Items from a data source
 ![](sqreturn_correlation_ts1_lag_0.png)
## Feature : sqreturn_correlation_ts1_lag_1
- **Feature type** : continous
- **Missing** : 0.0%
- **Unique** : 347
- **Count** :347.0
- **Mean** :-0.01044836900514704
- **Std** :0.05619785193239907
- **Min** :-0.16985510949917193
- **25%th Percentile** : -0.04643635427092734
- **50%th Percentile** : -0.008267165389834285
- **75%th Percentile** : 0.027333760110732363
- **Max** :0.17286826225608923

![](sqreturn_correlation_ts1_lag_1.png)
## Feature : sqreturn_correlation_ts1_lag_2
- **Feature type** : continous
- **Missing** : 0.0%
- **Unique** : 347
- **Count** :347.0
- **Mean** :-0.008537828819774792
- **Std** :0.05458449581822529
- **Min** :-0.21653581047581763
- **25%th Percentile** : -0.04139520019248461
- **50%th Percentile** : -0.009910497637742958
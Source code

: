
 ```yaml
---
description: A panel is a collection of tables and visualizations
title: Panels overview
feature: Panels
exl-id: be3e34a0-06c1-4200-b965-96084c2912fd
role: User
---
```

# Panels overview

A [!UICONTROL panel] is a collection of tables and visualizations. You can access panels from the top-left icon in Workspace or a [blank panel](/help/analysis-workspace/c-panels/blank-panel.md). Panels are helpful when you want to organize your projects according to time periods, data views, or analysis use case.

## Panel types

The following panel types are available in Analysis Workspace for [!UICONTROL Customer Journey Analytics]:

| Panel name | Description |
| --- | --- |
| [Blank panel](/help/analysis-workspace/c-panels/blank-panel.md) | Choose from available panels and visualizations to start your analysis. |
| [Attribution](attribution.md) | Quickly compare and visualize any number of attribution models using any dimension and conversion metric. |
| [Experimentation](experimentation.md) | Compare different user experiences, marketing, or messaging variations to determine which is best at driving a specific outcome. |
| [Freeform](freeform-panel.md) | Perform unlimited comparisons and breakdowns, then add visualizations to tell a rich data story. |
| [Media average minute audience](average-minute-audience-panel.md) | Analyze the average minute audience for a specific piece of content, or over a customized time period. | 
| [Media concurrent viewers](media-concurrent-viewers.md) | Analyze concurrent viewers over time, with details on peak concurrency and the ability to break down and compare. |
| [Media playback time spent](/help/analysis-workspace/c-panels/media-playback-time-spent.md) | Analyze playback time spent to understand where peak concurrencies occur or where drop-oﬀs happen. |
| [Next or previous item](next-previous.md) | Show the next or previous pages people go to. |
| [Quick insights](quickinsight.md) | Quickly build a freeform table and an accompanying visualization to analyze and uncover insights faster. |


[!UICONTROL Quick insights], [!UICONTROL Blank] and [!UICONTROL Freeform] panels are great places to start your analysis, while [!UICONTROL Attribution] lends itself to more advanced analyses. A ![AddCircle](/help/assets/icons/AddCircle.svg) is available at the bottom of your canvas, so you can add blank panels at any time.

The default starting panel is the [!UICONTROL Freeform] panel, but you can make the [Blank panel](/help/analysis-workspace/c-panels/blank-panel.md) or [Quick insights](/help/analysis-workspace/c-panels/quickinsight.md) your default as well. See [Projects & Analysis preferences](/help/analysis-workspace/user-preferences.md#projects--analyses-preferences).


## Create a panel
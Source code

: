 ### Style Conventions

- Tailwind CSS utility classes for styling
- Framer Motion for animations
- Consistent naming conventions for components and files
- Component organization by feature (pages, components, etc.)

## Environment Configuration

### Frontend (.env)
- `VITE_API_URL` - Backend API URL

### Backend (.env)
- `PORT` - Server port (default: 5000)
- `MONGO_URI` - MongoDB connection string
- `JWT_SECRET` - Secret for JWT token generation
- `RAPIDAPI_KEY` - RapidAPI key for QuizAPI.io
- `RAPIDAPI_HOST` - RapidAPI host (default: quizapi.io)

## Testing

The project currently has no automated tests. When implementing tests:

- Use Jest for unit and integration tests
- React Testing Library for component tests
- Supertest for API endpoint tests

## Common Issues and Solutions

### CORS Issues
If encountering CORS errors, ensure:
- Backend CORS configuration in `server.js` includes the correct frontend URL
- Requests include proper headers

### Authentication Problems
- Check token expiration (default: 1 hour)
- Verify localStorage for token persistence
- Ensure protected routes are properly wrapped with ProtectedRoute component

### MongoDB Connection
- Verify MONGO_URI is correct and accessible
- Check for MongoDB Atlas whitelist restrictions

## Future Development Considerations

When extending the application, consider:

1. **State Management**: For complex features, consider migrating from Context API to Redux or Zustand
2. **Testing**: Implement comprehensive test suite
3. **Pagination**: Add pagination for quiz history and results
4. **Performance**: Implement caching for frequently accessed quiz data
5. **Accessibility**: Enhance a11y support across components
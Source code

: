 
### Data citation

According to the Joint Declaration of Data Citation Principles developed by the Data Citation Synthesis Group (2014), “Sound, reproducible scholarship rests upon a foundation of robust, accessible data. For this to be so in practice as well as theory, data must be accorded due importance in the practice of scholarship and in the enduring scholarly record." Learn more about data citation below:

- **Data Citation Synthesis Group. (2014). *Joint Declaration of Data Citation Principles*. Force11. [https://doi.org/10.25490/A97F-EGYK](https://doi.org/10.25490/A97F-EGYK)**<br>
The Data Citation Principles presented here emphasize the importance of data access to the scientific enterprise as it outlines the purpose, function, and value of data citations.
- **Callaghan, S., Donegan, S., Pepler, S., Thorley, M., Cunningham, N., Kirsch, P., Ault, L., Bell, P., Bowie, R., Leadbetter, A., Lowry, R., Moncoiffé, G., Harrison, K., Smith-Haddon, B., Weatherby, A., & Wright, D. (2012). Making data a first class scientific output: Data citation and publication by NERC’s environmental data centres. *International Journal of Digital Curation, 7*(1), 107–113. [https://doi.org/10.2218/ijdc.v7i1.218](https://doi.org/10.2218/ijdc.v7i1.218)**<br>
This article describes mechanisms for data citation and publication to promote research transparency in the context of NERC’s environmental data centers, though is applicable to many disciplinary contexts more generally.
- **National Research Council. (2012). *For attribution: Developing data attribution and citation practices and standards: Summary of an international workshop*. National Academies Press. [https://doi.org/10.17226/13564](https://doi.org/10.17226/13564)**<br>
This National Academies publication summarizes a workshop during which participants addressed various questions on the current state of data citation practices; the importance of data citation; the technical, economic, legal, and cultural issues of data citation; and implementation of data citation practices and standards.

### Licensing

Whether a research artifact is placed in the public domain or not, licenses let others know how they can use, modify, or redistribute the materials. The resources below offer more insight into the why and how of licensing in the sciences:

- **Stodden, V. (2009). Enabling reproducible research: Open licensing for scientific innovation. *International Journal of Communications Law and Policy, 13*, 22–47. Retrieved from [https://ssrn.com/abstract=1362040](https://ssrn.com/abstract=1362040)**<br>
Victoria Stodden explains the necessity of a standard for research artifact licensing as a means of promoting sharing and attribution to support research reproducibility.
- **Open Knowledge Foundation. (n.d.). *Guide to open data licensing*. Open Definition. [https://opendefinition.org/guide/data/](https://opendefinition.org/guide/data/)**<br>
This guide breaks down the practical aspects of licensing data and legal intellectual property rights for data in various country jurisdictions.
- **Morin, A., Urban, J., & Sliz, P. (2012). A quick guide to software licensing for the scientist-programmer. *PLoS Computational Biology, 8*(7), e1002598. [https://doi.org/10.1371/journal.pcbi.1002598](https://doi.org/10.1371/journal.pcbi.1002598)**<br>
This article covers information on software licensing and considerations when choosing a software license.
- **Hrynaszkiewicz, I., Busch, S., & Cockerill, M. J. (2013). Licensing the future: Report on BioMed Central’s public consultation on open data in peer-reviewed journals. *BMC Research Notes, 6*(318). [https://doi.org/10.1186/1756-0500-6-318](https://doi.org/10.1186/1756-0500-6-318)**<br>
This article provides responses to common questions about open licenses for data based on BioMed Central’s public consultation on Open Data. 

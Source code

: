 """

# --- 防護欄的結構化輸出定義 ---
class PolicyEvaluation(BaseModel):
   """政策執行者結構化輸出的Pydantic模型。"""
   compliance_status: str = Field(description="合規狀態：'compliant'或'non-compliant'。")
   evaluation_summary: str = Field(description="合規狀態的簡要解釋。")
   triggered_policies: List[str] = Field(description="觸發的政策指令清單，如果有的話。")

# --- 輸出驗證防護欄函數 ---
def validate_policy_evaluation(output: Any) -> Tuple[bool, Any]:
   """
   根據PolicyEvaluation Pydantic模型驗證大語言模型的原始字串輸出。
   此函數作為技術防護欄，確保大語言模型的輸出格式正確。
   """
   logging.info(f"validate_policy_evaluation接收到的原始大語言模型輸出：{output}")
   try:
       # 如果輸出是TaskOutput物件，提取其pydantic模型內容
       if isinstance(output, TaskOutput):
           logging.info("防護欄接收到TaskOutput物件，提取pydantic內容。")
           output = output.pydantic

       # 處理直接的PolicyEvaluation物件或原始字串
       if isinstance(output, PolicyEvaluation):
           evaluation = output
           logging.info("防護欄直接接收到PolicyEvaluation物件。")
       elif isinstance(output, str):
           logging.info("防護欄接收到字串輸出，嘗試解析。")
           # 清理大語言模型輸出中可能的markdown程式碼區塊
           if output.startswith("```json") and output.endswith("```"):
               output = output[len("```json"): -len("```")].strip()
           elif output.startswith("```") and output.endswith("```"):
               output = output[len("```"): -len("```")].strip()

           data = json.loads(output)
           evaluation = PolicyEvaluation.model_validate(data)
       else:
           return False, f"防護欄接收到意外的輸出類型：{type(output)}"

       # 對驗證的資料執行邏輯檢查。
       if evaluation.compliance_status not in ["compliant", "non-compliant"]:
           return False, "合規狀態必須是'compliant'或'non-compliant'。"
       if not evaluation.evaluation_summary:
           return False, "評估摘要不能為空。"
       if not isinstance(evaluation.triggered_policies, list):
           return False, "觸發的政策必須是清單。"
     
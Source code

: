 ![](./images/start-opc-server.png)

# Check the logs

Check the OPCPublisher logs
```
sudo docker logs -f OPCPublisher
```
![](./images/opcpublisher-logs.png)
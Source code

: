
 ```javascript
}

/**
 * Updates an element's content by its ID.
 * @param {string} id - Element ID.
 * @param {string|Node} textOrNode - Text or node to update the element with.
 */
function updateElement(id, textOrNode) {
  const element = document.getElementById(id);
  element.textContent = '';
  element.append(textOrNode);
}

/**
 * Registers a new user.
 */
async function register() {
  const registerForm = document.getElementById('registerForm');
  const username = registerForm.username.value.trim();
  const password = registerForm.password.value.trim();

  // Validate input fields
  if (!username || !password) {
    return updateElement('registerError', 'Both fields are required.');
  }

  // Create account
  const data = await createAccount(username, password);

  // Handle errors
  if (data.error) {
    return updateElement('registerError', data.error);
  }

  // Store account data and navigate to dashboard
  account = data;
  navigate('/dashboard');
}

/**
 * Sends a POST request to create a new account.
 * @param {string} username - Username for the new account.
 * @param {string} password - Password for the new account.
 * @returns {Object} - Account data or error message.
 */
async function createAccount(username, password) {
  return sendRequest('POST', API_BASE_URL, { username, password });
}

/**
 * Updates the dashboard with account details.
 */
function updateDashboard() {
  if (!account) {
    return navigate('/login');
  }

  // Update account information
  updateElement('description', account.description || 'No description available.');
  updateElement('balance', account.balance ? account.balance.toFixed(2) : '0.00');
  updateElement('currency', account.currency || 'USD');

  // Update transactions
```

> [Try it]
Retype exactly the lines of the data above that fall between the line with "When extending the" and the line with "The Data Citation Principles", inclusive, and add nothing.

> [Reply]
When extending the application, consider:

1. **State Management**: For complex features, consider migrating from Context API to Redux or Zustand
2. **Testing**: Implement comprehensive test suite
3. **Pagination**: Add pagination for quiz history and results
4. **Performance**: Implement caching for frequently accessed quiz data
5. **Accessibility**: Enhance a11y support across components
Source code

: 
### Data citation

According to the Joint Declaration of Data Citation Principles developed by the Data Citation Synthesis Group (2014), “Sound, reproducible scholarship rests upon a foundation of robust, accessible data. For this to be so in practice as well as theory, data must be accorded due importance in the practice of scholarship and in the enduring scholarly record." Learn more about data citation below:

- **Data Citation Synthesis Group. (2014). *Joint Declaration of Data Citation Principles*. Force11. [https://doi.org/10.25490/A97F-EGYK](https://doi.org/10.25490/A97F-EGYK)**<br>
The Data Citation Principles presented here emphasize the importance of data access to the scientific enterprise as it outlines the purpose, function, and value of data citations.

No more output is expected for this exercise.